Exercise objective
Go through the data below and transcribe it exactly. Omit the images.

Data to process
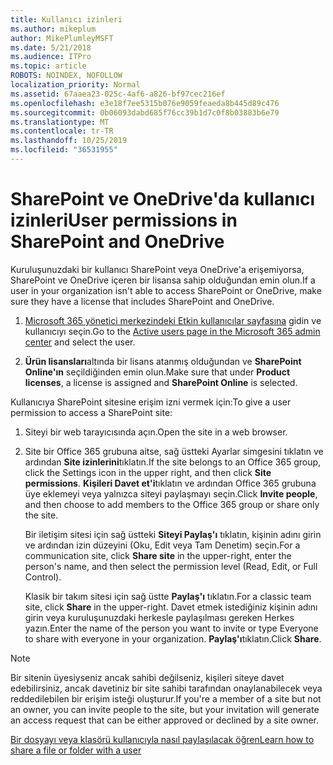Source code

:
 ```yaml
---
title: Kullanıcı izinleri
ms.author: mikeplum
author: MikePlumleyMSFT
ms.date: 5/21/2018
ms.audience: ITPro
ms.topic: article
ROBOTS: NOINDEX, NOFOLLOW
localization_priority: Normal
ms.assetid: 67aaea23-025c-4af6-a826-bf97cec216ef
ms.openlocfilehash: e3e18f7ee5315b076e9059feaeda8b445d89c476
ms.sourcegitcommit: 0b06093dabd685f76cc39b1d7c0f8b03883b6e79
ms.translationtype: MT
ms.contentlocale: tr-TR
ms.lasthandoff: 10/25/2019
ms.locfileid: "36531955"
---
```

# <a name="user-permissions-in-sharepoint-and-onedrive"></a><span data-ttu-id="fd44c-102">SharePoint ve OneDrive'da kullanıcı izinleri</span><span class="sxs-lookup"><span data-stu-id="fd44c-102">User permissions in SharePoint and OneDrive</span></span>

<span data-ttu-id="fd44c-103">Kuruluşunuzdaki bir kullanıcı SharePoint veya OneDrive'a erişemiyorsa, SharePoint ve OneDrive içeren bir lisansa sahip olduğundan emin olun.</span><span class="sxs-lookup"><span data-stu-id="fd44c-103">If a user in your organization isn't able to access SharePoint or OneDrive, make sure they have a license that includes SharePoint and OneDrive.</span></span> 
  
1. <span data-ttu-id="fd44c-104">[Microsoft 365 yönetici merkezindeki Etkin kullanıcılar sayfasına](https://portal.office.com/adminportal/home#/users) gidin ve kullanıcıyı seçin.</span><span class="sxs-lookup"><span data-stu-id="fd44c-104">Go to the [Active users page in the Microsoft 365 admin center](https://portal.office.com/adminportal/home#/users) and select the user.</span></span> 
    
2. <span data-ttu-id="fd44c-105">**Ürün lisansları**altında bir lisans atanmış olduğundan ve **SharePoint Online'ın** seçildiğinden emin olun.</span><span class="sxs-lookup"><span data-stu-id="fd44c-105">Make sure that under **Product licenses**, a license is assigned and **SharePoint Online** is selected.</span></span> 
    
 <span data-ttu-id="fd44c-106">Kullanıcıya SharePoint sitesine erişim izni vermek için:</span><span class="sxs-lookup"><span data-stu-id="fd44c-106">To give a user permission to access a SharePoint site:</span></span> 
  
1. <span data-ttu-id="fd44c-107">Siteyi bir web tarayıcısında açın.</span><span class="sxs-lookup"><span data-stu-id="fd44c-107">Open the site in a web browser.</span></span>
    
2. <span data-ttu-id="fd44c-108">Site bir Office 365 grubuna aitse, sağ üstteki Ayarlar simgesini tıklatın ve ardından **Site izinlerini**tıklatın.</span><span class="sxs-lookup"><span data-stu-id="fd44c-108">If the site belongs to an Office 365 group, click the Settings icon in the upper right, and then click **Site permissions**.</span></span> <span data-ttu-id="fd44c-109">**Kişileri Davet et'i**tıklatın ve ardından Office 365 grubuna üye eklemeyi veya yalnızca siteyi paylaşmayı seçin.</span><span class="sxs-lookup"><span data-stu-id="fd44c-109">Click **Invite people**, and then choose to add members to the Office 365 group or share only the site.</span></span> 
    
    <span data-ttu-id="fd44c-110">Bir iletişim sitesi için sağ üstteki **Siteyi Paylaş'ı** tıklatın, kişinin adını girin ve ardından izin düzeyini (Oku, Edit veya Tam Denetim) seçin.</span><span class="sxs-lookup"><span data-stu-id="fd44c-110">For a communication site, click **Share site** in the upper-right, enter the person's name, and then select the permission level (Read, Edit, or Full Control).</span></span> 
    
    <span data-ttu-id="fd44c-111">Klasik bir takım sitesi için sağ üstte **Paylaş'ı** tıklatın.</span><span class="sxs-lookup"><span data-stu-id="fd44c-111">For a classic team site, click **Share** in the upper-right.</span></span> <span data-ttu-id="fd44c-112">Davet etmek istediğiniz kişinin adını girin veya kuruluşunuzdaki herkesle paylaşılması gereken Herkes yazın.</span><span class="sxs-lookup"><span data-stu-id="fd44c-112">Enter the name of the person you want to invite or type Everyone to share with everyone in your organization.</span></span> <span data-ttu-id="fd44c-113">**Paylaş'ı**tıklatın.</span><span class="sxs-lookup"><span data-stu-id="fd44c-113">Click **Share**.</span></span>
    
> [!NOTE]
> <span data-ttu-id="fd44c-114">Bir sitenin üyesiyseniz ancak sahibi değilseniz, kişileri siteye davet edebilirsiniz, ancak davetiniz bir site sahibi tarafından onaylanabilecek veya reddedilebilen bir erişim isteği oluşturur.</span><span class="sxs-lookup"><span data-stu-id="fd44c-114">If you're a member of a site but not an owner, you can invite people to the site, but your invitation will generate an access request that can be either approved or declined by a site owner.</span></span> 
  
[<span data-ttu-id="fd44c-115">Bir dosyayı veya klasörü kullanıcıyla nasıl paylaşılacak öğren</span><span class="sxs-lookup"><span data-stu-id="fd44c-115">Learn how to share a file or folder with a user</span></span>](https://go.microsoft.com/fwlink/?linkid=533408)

Response area
Source code

:
 ```yaml
---
title: Kullanıcı izinleri
ms.author: mikeplum
author: MikePlumleyMSFT
ms.date: 5/21/2018
ms.audience: ITPro
ms.topic: article
ROBOTS: NOINDEX, NOFOLLOW
localization_priority: Normal
ms.assetid: 67aaea23-025c-4af6-a826-bf97cec216ef
ms.openlocfilehash: e3e18f7ee5315b076e9059feaeda8b445d89c476
ms.sourcegitcommit: 0b06093dabd685f76cc39b1d7c0f8b03883b6e79
ms.translationtype: MT
ms.contentlocale: tr-TR
ms.lasthandoff: 10/25/2019
ms.locfileid: "36531955"
---
```

# <a name="user-permissions-in-sharepoint-and-onedrive"></a><span data-ttu-id="fd44c-102">SharePoint ve OneDrive'da kullanıcı izinleri</span><span class="sxs-lookup"><span data-stu-id="fd44c-102">User permissions in SharePoint and OneDrive</span></span>

<span data-ttu-id="fd44c-103">Kuruluşunuzdaki bir kullanıcı SharePoint veya OneDrive'a erişemiyorsa, SharePoint ve OneDrive içeren bir lisansa sahip olduğundan emin olun.</span><span class="sxs-lookup"><span data-stu-id="fd44c-103">If a user in your organization isn't able to access SharePoint or OneDrive, make sure they have a license that includes SharePoint and OneDrive.</span></span> 
  
1. <span data-ttu-id="fd44c-104">[Microsoft 365 yönetici merkezindeki Etkin kullanıcılar sayfasına](https://portal.office.com/adminportal/home#/users) gidin ve kullanıcıyı seçin.</span><span class="sxs-lookup"><span data-stu-id="fd44c-104">Go to the [Active users page in the Microsoft 365 admin center](https://portal.office.com/adminportal/home#/users) and select the user.</span></span> 
    
2. <span data-ttu-id="fd44c-105">**Ürün lisansları**altında bir lisans atanmış olduğundan ve **SharePoint Online'ın** seçildiğinden emin olun.</span><span class="sxs-lookup"><span data-stu-id="fd44c-105">Make sure that under **Product licenses**, a license is assigned and **SharePoint Online** is selected.</span></span> 
    
 <span data-ttu-id="fd44c-106">Kullanıcıya SharePoint sitesine erişim izni vermek için:</span><span class="sxs-lookup"><span data-stu-id="fd44c-106">To give a user permission to access a SharePoint site:</span></span> 
  
1. <span data-ttu-id="fd44c-107">Siteyi bir web tarayıcısında açın.</span><span class="sxs-lookup"><span data-stu-id="fd44c-107">Open the site in a web browser.</span></span>
    
2. <span data-ttu-id="fd44c-108">Site bir Office 365 grubuna aitse, sağ üstteki Ayarlar simgesini tıklatın ve ardından **Site izinlerini**tıklatın.</span><span class="sxs-lookup"><span data-stu-id="fd44c-108">If the site belongs to an Office 365 group, click the Settings icon in the upper right, and then click **Site permissions**.</span></span> <span data-ttu-id="fd44c-109">**Kişileri Davet et'i**tıklatın ve ardından Office 365 grubuna üye eklemeyi veya yalnızca siteyi paylaşmayı seçin.</span><span class="sxs-lookup"><span data-stu-id="fd44c-109">Click **Invite people**, and then choose to add members to the Office 365 group or share only the site.</span></span> 
    
    <span data-ttu-id="fd44c-110">Bir iletişim sitesi için sağ üstteki **Siteyi Paylaş'ı** tıklatın, kişinin adını girin ve ardından izin düzeyini (Oku, Edit veya Tam Denetim) seçin.</span><span class="sxs-lookup"><span data-stu-id="fd44c-110">For a communication site, click **Share site** in the upper-right, enter the person's name, and then select the permission level (Read, Edit, or Full Control).</span></span> 
    
    <span data-ttu-id="fd44c-111">Klasik bir takım sitesi için sağ üstte **Paylaş'ı** tıklatın.</span><span class="sxs-lookup"><span data-stu-id="fd44c-111">For a classic team site, click **Share** in the upper-right.</span></span> <span data-ttu-id="fd44c-112">Davet etmek istediğiniz kişinin adını girin veya kuruluşunuzdaki herkesle paylaşılması gereken Herkes yazın.</span><span class="sxs-lookup"><span data-stu-id="fd44c-112">Enter the name of the person you want to invite or type Everyone to share with everyone in your organization.</span></span> <span data-ttu-id="fd44c-113">**Paylaş'ı**tıklatın.</span><span class="sxs-lookup"><span data-stu-id="fd44c-113">Click **Share**.</span></span>
    
> [!NOTE]
> <span data-ttu-id="fd44c-114">Bir sitenin üyesiyseniz ancak sahibi değilseniz, kişileri siteye davet edebilirsiniz, ancak davetiniz bir site sahibi tarafından onaylanabilecek veya reddedilebilen bir erişim isteği oluşturur.</span><span class="sxs-lookup"><span data-stu-id="fd44c-114">If you're a member of a site but not an owner, you can invite people to the site, but your invitation will generate an access request that can be either approved or declined by a site owner.</span></span> 
  
[<span data-ttu-id="fd44c-115">Bir dosyayı veya klasörü kullanıcıyla nasıl paylaşılacak öğren</span><span class="sxs-lookup"><span data-stu-id="fd44c-115">Learn how to share a file or folder with a user</span></span>](https://go.microsoft.com/fwlink/?linkid=533408)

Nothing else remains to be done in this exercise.